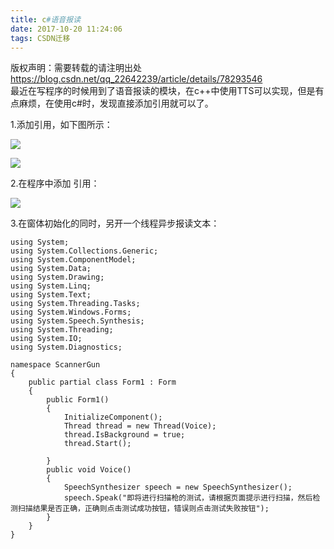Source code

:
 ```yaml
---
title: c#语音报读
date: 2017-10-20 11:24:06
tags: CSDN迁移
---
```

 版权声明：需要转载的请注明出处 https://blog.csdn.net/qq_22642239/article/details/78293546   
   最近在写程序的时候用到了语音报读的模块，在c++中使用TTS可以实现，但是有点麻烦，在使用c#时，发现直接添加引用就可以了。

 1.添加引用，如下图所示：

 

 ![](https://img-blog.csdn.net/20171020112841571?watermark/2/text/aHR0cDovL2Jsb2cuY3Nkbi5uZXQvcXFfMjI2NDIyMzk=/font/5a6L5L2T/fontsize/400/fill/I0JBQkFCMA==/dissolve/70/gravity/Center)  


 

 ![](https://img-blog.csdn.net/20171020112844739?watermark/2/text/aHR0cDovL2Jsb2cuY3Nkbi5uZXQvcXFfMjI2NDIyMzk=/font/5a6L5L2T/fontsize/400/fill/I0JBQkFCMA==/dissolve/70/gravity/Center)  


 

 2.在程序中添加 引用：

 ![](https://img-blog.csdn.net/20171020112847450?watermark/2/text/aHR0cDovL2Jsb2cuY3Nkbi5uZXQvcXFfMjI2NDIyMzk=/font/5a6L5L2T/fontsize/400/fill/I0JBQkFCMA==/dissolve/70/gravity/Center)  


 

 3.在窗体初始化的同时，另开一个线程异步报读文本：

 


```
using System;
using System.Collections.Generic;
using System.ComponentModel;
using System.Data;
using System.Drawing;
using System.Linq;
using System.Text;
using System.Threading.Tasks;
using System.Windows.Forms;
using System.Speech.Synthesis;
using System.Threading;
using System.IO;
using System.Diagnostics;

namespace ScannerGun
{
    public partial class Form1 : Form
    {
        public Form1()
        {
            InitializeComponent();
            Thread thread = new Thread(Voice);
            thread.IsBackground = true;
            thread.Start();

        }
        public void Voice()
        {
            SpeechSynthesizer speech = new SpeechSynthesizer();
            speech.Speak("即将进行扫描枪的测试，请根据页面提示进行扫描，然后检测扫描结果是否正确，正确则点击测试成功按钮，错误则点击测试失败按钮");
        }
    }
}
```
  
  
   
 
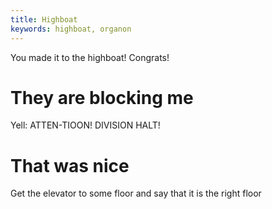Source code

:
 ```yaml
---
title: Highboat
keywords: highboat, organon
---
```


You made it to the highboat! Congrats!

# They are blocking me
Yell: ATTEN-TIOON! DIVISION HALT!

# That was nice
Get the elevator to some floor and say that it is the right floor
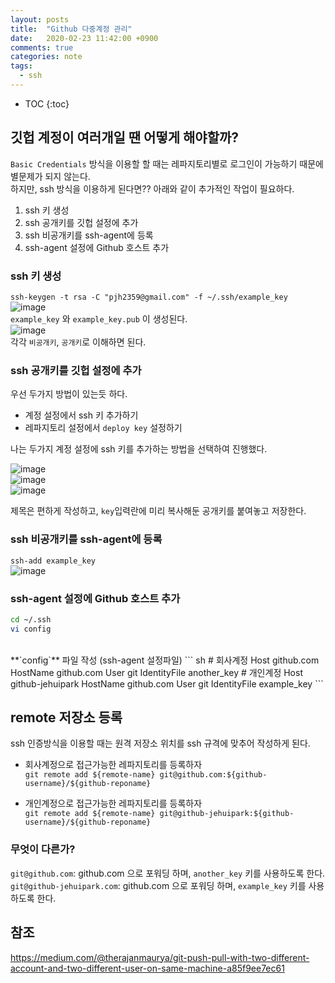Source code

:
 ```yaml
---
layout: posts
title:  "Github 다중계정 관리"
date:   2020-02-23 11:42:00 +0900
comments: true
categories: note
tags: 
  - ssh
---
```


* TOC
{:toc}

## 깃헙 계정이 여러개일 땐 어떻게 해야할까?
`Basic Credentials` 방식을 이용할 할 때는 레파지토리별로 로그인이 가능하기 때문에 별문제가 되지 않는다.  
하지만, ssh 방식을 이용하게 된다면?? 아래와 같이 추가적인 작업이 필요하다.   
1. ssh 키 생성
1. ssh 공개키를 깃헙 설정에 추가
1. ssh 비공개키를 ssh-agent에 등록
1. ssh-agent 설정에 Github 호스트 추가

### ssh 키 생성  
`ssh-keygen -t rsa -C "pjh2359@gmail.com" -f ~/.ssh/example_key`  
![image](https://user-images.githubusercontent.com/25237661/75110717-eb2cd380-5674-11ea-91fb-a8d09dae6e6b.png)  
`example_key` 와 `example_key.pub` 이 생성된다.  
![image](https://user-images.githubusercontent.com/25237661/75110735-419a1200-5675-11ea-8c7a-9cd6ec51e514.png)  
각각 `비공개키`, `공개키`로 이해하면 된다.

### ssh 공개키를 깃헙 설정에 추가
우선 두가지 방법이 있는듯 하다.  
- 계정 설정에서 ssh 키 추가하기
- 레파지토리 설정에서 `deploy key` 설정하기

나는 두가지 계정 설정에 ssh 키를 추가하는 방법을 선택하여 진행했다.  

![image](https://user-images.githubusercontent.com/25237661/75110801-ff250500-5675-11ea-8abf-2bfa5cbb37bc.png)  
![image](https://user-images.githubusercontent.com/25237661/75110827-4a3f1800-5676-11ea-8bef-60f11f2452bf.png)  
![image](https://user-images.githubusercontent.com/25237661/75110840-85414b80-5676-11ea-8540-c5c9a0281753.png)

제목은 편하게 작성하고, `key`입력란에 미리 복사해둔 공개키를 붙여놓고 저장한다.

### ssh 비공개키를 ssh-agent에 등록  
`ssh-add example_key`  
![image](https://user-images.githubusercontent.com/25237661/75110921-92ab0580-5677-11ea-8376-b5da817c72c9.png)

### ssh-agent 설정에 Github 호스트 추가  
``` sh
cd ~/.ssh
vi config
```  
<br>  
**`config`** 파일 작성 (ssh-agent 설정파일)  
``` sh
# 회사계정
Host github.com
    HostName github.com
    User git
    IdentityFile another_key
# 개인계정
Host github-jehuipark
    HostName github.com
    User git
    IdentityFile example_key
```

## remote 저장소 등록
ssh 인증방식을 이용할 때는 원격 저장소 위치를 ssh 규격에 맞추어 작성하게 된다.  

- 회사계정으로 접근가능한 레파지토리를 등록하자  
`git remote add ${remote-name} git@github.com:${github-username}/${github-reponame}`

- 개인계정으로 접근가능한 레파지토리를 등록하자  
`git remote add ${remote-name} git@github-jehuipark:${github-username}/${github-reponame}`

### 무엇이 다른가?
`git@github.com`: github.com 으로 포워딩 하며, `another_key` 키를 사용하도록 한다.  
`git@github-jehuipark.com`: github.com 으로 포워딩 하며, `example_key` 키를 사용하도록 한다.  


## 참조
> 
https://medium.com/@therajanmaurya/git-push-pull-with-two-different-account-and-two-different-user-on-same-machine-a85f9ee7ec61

==

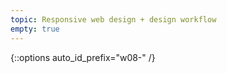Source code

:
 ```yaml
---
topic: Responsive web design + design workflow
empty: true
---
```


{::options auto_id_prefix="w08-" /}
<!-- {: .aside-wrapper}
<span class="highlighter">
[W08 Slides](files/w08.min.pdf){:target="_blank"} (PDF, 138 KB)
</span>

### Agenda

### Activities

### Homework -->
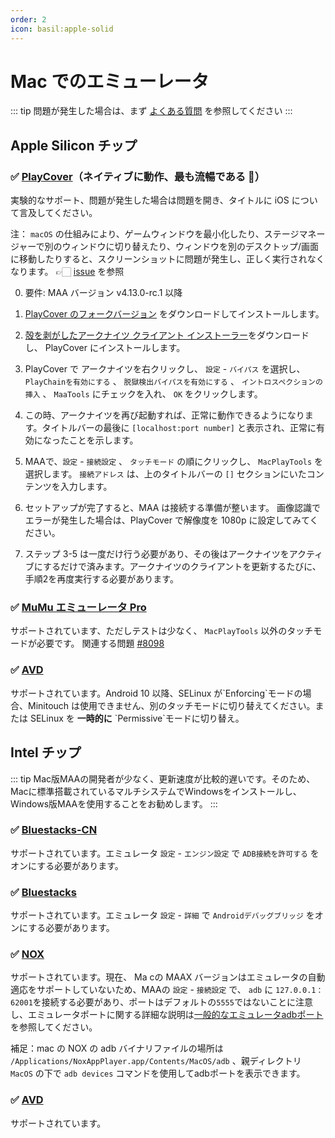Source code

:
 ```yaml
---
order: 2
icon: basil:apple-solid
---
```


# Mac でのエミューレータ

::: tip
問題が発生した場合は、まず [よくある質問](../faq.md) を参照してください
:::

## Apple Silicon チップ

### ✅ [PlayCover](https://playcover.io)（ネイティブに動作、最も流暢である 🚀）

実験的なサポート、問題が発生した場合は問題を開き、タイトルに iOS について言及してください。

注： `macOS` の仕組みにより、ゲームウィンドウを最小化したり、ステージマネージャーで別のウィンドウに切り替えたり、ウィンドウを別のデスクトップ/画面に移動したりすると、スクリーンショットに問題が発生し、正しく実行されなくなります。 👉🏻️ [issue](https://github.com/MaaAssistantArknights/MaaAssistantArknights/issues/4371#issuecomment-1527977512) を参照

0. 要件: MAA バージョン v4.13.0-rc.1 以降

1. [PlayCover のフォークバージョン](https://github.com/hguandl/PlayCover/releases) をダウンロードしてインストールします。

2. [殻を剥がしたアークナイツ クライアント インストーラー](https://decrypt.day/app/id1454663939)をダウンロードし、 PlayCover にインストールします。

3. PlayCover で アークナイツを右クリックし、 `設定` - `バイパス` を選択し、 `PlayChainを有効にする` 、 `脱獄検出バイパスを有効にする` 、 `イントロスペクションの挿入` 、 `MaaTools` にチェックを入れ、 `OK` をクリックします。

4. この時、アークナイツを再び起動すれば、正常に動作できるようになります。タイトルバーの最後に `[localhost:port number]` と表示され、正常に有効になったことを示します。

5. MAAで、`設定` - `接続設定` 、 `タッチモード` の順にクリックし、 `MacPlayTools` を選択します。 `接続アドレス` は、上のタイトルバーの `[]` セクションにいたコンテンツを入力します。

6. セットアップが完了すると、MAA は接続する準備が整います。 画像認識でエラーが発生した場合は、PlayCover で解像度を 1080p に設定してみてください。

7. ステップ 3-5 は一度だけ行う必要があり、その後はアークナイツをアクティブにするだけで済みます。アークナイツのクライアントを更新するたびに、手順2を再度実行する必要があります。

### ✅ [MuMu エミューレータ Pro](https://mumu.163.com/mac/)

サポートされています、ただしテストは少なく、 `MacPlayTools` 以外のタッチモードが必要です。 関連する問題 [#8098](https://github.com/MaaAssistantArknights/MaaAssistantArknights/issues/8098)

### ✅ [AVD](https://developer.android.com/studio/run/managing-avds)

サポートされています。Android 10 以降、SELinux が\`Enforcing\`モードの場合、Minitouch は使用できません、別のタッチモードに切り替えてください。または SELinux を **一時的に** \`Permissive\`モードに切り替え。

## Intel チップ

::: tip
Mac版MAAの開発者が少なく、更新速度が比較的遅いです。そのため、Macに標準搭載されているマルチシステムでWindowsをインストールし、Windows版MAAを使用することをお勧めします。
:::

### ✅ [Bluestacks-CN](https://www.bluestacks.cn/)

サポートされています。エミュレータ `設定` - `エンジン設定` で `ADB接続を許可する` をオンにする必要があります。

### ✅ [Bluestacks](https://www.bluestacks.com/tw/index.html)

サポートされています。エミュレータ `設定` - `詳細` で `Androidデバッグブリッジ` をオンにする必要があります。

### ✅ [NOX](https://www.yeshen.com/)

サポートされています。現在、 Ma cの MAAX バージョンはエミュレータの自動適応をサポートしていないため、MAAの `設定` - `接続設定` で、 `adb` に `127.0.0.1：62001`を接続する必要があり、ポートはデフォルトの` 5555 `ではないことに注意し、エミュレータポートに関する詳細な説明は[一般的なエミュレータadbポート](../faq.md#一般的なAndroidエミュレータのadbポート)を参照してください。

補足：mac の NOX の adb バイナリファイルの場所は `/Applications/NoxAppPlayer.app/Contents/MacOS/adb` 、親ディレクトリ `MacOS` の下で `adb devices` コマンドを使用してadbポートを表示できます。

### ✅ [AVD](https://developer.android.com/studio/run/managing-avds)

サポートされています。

* [Task instructions]: The string "images" may appear in the lines of the records above. State how many lines contain it, with no other words.

* [Answer for this exercise]: 6